Start of Block

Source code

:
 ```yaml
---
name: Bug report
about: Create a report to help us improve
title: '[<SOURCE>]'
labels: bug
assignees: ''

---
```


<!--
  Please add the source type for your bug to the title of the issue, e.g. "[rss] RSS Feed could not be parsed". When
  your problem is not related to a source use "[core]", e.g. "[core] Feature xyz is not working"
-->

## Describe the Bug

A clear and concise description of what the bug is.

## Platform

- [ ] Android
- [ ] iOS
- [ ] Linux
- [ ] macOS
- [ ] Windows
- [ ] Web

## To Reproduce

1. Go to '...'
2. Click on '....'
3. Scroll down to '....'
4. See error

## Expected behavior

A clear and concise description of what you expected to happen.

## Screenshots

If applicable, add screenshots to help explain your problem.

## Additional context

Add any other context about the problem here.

End of Block

* [About this exercise]: Print the entries once more, identical in every line.

* [Completed task]:
Source code

:
 ```yaml
---
name: Bug report
about: Create a report to help us improve
title: '[<SOURCE>]'
labels: bug
assignees: ''

---
```


<!--
  Please add the source type for your bug to the title of the issue, e.g. "[rss] RSS Feed could not be parsed". When
  your problem is not related to a source use "[core]", e.g. "[core] Feature xyz is not working"
-->

## Describe the Bug

A clear and concise description of what the bug is.

## Platform

- [ ] Android
- [ ] iOS
- [ ] Linux
- [ ] macOS
- [ ] Windows
- [ ] Web

## To Reproduce

1. Go to '...'
2. Click on '....'
3. Scroll down to '....'
4. See error

## Expected behavior

A clear and concise description of what you expected to happen.

## Screenshots

If applicable, add screenshots to help explain your problem.

## Additional context

Add any other context about the problem here.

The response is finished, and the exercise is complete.